Mr. Prieur said that the amount of annuities now sold through banks shows that banks are a viable sales channel and should be explored further.

Bank sales of annuities rose 21% in last year, to $32 billion, according to Kenneth Kehrer Associates, Princeton, N.J.

Sun Life plans to use Independent Financial, a third-party marketer that specializes in sales through banks, to increase sales of its own investment and insurance products as well as those manufactured by Sun’s mutual fund subsidiary, Boston-based MFS Investment Management, Mr. Prieur said.

Keyport Life, an annuity company that sells through banks and broker-dealers, will remain a separate operation, he said. “They’ll deal with the banks they deal with,” he said.

He also said he would like to see Keyport broaden the product lines it distributes to include other annuities, including Sun Life products.

Independent Financial, based in Purchase, N.Y., was the largest third-party marketer of mutual funds and annuities through banks in 2000, according to Kehrer. Its sales of mutual funds and annuities rose 13% last year, to $3.1 billion, including $1.5 billion of variable annuities, up 0.7%. Sales of individual securities rose 12%, to $200 million.

Keyport was the seventh-largest bank seller of variable annuities and the fourth largest of fixed annuities, according to Kehrer, selling $740 million of variables, up 72%, and $1.4 billion of fixed, up 220.5%.

At Sun Life’s annual shareholder meeting in April, chairman and chief executive officer Donald A. Stewart said the company was looking to expand in the United States and Asia. The Liberty deal is just part of the plan.

“We want to be a top 10 player,” Mr. Prieur said. “If we’re going to growth from 18th to 10th, we have to grow both internally and through acquisitions.”

Len Savage, an analyst with Fox-Pitt, Kelton, called it “a very nice deal for Sun Life.”

“It gives them more scale in the annuity business, and diversifies their distribution more into the banks and brokerages,” Mr. Savage said.

In addition, he said, Sun Life’s plan to use these new distribution relationships to sell its own products is a good idea and could help it increase U.S. sales.

Goldman Sachs analyst Heather Wolf Mattes said, “I think Sun Life sees distribution through banks as a good add-on to its current distribution, which is really focused on the broker-dealer channel.”

She also sees it as a great opportunity for Sun Life to expand the distribution of its own products in this country. “That’s the synergy, if you will, on the distribution front,” she said.

Ms. Mattes said she expects Sun Life will continue to examine similar acquisition opportunities and further expand its presence here.

The deal would achieve half of Liberty Financial’s goal of selling itself. In November the company, which manages $63.7 billion of assets, retained Credit Suisse First Boston to help it find a buyer.

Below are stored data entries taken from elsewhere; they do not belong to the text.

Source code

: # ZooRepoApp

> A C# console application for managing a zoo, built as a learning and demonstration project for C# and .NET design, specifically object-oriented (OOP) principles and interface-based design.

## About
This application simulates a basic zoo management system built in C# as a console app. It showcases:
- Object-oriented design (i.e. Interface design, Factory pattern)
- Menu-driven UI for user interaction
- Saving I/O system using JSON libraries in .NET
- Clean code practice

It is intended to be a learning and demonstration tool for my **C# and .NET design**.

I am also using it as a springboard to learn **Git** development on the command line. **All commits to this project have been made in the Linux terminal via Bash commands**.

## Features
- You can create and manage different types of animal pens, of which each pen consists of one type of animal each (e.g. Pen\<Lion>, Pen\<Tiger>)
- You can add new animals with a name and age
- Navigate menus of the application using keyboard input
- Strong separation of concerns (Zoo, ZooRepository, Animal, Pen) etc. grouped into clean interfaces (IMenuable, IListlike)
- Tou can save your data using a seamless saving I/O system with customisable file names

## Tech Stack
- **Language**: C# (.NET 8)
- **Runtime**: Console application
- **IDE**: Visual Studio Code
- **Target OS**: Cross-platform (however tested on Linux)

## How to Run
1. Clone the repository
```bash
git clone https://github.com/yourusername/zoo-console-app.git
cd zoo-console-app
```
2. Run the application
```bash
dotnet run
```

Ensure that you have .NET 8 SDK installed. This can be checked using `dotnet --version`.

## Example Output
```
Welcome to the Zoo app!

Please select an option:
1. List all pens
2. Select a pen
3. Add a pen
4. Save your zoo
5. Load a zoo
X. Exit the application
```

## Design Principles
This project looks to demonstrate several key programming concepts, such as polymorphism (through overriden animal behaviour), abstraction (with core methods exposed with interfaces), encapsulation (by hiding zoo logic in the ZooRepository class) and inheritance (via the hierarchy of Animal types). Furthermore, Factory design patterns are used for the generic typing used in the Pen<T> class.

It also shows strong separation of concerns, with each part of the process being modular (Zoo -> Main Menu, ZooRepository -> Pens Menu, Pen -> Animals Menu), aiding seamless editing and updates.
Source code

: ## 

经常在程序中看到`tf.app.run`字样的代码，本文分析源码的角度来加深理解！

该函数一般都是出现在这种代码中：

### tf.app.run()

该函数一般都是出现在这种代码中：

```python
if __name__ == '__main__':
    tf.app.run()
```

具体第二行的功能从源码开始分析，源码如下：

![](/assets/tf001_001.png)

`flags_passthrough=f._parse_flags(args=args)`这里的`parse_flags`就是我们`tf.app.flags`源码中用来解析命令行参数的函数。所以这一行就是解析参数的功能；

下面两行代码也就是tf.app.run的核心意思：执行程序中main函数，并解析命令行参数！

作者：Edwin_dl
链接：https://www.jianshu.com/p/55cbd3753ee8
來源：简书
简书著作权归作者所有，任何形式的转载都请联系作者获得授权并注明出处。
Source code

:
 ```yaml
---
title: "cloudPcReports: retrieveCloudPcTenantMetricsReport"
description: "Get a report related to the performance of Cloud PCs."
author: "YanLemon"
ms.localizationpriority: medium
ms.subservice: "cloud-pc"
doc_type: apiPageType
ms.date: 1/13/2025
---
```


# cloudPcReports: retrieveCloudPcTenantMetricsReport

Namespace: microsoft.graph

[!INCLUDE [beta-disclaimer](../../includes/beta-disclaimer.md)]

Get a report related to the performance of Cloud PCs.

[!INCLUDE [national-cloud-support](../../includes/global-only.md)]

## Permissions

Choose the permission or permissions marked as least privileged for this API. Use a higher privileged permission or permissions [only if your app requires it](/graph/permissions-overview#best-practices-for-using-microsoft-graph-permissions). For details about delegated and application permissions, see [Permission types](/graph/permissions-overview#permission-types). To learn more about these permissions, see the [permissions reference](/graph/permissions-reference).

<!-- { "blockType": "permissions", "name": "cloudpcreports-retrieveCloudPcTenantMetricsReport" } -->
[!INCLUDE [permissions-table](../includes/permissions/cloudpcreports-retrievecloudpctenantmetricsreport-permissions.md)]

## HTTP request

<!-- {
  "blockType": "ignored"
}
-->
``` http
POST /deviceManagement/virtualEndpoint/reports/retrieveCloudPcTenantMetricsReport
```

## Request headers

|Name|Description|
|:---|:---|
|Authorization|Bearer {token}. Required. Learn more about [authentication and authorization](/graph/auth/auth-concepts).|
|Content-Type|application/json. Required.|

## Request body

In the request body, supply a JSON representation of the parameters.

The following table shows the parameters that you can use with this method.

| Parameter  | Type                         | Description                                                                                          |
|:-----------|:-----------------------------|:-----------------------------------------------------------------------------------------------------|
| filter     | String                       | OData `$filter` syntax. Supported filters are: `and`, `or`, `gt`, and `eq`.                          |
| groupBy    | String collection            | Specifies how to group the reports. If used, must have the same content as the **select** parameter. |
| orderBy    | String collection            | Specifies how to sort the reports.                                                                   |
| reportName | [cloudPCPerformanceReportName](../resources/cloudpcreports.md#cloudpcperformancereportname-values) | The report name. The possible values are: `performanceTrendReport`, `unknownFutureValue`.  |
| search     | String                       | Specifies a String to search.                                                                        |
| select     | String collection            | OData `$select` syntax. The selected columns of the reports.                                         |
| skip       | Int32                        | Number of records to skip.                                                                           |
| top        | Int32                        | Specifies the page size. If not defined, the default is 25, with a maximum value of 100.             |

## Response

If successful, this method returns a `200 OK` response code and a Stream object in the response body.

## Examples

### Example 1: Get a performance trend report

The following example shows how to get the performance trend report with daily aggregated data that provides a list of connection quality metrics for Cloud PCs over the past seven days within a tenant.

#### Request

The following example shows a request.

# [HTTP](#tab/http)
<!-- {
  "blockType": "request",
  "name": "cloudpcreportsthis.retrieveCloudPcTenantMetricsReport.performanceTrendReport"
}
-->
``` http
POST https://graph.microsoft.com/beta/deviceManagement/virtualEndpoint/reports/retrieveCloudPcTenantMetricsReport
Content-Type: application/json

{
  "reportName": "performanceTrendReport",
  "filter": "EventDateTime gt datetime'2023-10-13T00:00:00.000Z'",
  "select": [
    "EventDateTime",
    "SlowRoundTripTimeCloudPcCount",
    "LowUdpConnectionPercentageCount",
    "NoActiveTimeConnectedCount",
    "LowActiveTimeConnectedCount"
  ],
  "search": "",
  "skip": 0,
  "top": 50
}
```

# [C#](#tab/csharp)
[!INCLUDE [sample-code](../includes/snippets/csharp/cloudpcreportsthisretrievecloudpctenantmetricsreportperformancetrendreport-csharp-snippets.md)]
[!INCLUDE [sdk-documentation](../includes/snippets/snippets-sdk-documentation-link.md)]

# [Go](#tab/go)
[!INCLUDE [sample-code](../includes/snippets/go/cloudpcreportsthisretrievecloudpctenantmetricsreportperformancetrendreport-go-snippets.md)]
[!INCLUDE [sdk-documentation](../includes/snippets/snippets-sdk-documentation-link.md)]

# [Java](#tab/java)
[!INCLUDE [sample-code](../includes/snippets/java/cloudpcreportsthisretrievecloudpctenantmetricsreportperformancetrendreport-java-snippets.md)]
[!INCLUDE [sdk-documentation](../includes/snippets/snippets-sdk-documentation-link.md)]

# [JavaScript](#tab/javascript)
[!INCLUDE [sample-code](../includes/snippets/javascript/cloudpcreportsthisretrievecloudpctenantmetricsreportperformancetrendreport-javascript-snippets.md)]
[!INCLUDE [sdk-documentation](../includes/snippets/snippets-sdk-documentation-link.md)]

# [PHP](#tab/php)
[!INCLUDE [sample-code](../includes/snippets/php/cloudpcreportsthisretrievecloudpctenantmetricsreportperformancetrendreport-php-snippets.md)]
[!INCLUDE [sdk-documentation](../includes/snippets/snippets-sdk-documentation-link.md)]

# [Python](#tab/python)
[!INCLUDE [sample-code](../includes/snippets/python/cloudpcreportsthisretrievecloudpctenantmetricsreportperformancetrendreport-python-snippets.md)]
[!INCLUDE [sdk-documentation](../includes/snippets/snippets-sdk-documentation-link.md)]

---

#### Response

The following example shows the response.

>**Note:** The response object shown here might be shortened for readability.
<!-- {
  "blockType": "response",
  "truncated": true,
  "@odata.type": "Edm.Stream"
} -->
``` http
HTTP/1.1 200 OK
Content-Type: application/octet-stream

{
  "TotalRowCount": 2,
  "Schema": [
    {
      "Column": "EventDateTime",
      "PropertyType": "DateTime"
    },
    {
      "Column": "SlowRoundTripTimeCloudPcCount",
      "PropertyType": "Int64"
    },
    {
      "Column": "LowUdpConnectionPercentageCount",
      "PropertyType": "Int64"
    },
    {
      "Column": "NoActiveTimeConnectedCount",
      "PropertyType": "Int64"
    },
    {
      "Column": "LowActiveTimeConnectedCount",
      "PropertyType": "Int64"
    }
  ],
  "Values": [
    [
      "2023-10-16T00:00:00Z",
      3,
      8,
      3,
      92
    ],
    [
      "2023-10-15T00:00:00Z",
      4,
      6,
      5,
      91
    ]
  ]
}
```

Porter Morgan, senior vice president of Liberty Financial, said it decided on a two-part strategy — to sell the insurance and annuity pieces now, to Sun Life, and the asset management business to another buyer.

Its majority shareholder, Liberty Mutual Insurance Co., which owns 71% of the stock, supports selling the businesses.

Liberty Financial’s asset management business includes several subsidiaries: Stein Roe & Farnham Inc., Colonial Mutual Funds, Independence Life & Annuity Co., Newport Pacific Management, Liberty Asset Management Co., Crabbe Huson Group, and Progress Investment Management.

“We received what we think is a solid offer from Sun Life for our annuity business and our bank marketing business,” he said. “We will continue with renewed effort to find a buyer for our asset management business. Hopefully, that will happen pretty quickly.”

Mr. Morgan declined to speculate on when Liberty would find a buyer for its remaining businesses. “Someone could show up today, or it may take months,” he said.